Em 1960, tinha havido um entendimento com vários países europeus, para o pagamento de indenizações a vítimas da guerra. A Alemanha desembolsou então 71 mil milhões de euros (em termos da moeda de hoje), dos quais 57,5 milhões de euros às vítimas gregas, ou, como alguém disse então, 2,5 euros por cada dia em Auschwitz. No entanto, esse acordo não indenizou o empréstimo forçado, ou seja a pilhagem do banco central grego, pelas autoridades nazis: 476 milhões de marcos da época, ou 11 bilhões de euros hoje, pelos quais assinaram um título de dívida, que ainda vale.

Na década de 1960, o chanceler Ludwig Erhard garantiu mesmo que pagaria esse empréstimo quando da reunificação da Alemanha, porventura esperando que a promessa nunca tivesse que ser chamada à pedra. Mas houve a reunificação e o tratado de 1990, mas a dívida ficou por pagar.

A Grécia tem portanto razão do ponto de vista do direito internacional. É certo que o pagamento desta dívida não resolveria as suas contas públicas (outra coisa seria se fossem liquidadas as reparações de guerra). Mas significaria que a negociação seria diferente no tempo (os próximos meses estariam assegurados) e na relação de forças (a Alemanha ficou a dever durante 70 anos). E, o que não seria menor, a história seria corrigida segundo o princípio da responsabilidade.

Pode então a Grécia conseguir esta reparação? A resposta pragmática é que não tem a relação de forças que lhe permita impô-la, sobretudo porque na Alemanha não mobiliza o apoio suficiente para desequilibrar o governo de Merkel e dos social-democratas do SPD.

A força interna de Tsipras: o apoio popular

Não é portanto entre os governos da Europa que a Grécia encontra aliados. A força do governo está antes na sua popularidade interna: uma pesquisa de 21 de março dava ao Syriza 47,8% de intenções de voto, um resultado esmagador.

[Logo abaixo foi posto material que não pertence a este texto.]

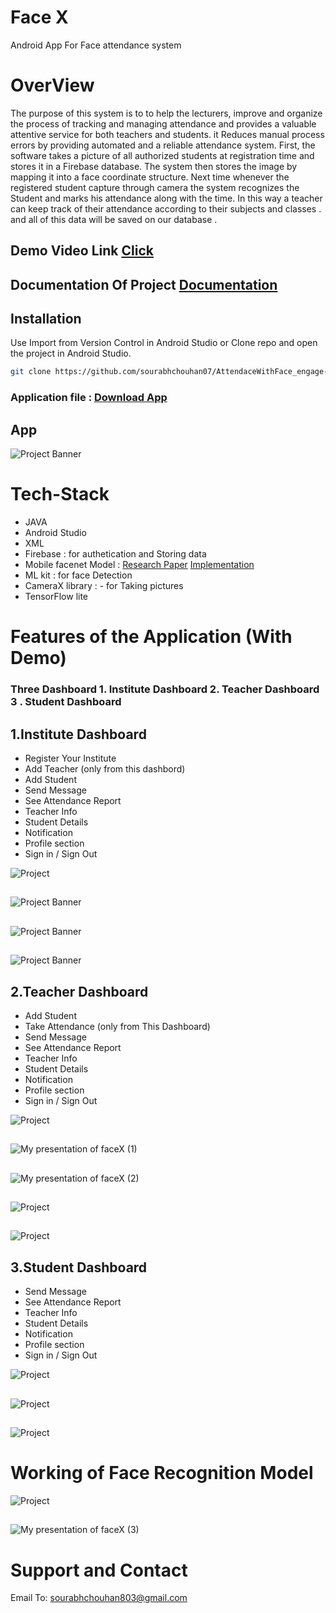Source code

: # Face X 
 Android App For Face attendance system 

# OverView
The purpose of this system is to to help the lecturers, improve and organize the process of tracking and managing attendance  and provides a valuable attentive 
service for both teachers and students. it Reduces manual process errors by providing automated and a reliable attendance system.
First, the software takes a picture of all authorized students at registration time and stores it in a Firebase database. The system then stores the image by mapping it into a face coordinate structure. Next time whenever the registered student capture through camera the system recognizes the Student and marks his attendance along with the time. In this way a teacher can keep track of their attendance according to their subjects and classes . and all of this data will be saved on our database .

## Demo Video Link   [Click](https://www.youtube.com/watch?v=NusSxQCQEas)
## Documentation Of Project [Documentation](https://docs.google.com/presentation/d/1mIHfzW5_sc6rj06ncF3qHKMyt3bG6so4/edit?usp=sharing&ouid=103183354087582171419&rtpof=true&sd=true)


## Installation

Use Import from Version Control in Android Studio or Clone repo and open the project in Android Studio.

```bash
git clone https://github.com/sourabhchouhan07/AttendaceWithFace_engage-22.git
```

### Application file : [Download App](https://drive.google.com/file/d/1CATpGVKS2fm7hz74bIyOCmfQQCDjFk7i/view?usp=sharing)



## App

![Project Banner](https://github.com/sourabhchouhan07/AttendaceWithFace_engage-22/blob/master/Snapshot/1.png)

# Tech-Stack
* JAVA
* Android Studio
* XML
* Firebase : for authetication and Storing data
* Mobile facenet Model : [Research Paper](https://arxiv.org/ftp/arxiv/papers/1804/1804.07573.pdf) [Implementation](https://github.com/sirius-ai/MobileFaceNet_TF)
* ML kit : for face Detection
* CameraX library : - for Taking pictures
* TensorFlow lite

<!-- <img src="https://github.com/sourabhchouhan07/AttendaceWithFace_engage-22/blob/master/Snapshot/1.png" alt="youtube-icon" width="50px"> -->

# Features of the Application (With Demo)

###  Three Dashboard 1. Institute Dashboard 2. Teacher Dashboard 3 . Student Dashboard 
 ## 1.Institute Dashboard
 * Register Your Institute 
 * Add Teacher (only from this dashbord)
 * Add Student
 * Send Message
 * See Attendance Report 
 * Teacher Info
 * Student Details
 * Notification
 * Profile section
 * Sign in / Sign Out

![Project ](https://github.com/sourabhchouhan07/AttendaceWithFace_engage-22/blob/master/Snapshot/9.png)
##
![Project Banner](https://github.com/sourabhchouhan07/AttendaceWithFace_engage-22/blob/master/Snapshot/10.png)
##
![Project Banner](https://github.com/sourabhchouhan07/AttendaceWithFace_engage-22/blob/master/Snapshot/11.png)
##
![Project Banner](https://github.com/sourabhchouhan07/AttendaceWithFace_engage-22/blob/master/Snapshot/12.png)

## 2.Teacher Dashboard

 * Add Student
 * Take Attendance (only from This Dashboard)
 * Send Message
 * See Attendance Report 
 * Teacher Info
 * Student Details
 * Notification
 * Profile section
 * Sign in / Sign Out


![Project ](https://github.com/sourabhchouhan07/AttendaceWithFace_engage-22/blob/master/Snapshot/13.png)
##
![My presentation of faceX (1)](https://user-images.githubusercontent.com/96463496/170296501-e9977dc2-b95c-4b2e-b5b1-cd6f9b027bdd.gif)
##
![My presentation of faceX (2)](https://user-images.githubusercontent.com/96463496/170297649-4b1b9135-091c-4398-ac98-d951fd5beb6d.gif)
##

![Project ](https://github.com/sourabhchouhan07/AttendaceWithFace_engage-22/blob/master/Snapshot/18.png)
##
![Project ](https://github.com/sourabhchouhan07/AttendaceWithFace_engage-22/blob/master/Snapshot/19.png)

 ## 3.Student Dashboard

 * Send Message
 * See Attendance Report 
 * Teacher Info
 * Student Details
 * Notification
 * Profile section
 * Sign in / Sign Out

![Project ](https://github.com/sourabhchouhan07/AttendaceWithFace_engage-22/blob/master/Snapshot/15.png)
##
![Project ](https://github.com/sourabhchouhan07/AttendaceWithFace_engage-22/blob/master/Snapshot/16.png)
##
![Project ](https://github.com/sourabhchouhan07/AttendaceWithFace_engage-22/blob/master/Snapshot/17.png)
##

# Working of Face Recognition Model

![Project ](https://github.com/sourabhchouhan07/AttendaceWithFace_engage-22/blob/master/Snapshot/4.png)
##
![My presentation of faceX (3)](https://user-images.githubusercontent.com/96463496/170301793-522298e8-9b7e-4173-b9cb-1e5ca8ec8650.gif)



###

# Support and Contact 

Email To: sourabhchouhan803@gmail.com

Numa Europa sem alternativas, como argumenta o Prémio Nobel da Economia Edmund Phelps, esta resistência da sociedade grega é um sinal forte. Como vai ser utilizada, no entanto, é ainda uma questão em aberto. Berlim pretende usar o desgaste, para assim ganhar tudo: vergar a Grécia, vacinar a Europa, impedir o sucesso de um governo de esquerda, destruir a sua estrutura política. A Grécia parece estar a usar táticas dilatórias mas, em vez de ganhar tempo, tem perdido tempo e tem sacrificado o momento do impacto inicial da novidade e da surpresa: a rotina está a instalar-se nas negociações e nas chantagens europeias.
 
Abril poderá ser por isso o mês em que o jogo se joga. Ou o governo continua a apresentar listas de novas medidas, que serão sempre criticadas por Berlim e Bruxelas por serem austeridade a menos, e haverá sempre a exigência de mais medidas, ou prepara um referendo ou outra mobilização democrática para medidas excepcionais. Tem várias ao seu dispor: o incumprimento da dívida e o controle de capitais, mesmo sem sair imediatamente do euro, porque não há meio legal nos Tratados europeus para o obrigar a tal. Mas, para essa resposta, precisa de controlar o sistema bancário que, aliás, será imediatamente estrangulado pelo Banco Central Europeu. E essa guerra só pode conduzir à emissão do dracma, ou seja, à soberania monetária. A dificuldade evidente é que o que é mais necessário é cada vez mais difícil, com o tempo a correr contra os gregos.